Plain-text document sources

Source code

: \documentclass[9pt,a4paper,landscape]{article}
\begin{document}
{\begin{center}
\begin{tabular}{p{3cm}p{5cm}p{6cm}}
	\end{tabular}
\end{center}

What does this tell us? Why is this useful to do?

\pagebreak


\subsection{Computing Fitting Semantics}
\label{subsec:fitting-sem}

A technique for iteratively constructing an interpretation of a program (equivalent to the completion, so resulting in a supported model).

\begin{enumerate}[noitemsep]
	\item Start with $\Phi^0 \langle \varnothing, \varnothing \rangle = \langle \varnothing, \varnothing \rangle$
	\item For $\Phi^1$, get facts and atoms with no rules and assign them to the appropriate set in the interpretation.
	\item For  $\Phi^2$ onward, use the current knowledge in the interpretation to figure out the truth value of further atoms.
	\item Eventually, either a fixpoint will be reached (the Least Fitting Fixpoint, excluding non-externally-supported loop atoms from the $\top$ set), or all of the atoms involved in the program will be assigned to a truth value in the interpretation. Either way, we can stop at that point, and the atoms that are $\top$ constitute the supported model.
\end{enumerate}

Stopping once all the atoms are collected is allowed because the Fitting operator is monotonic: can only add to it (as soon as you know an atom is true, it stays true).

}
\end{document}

**Your assignment**
Within the records above, determine the number of lines that hold the word "supported" and return only that value.

**Exercise output**
2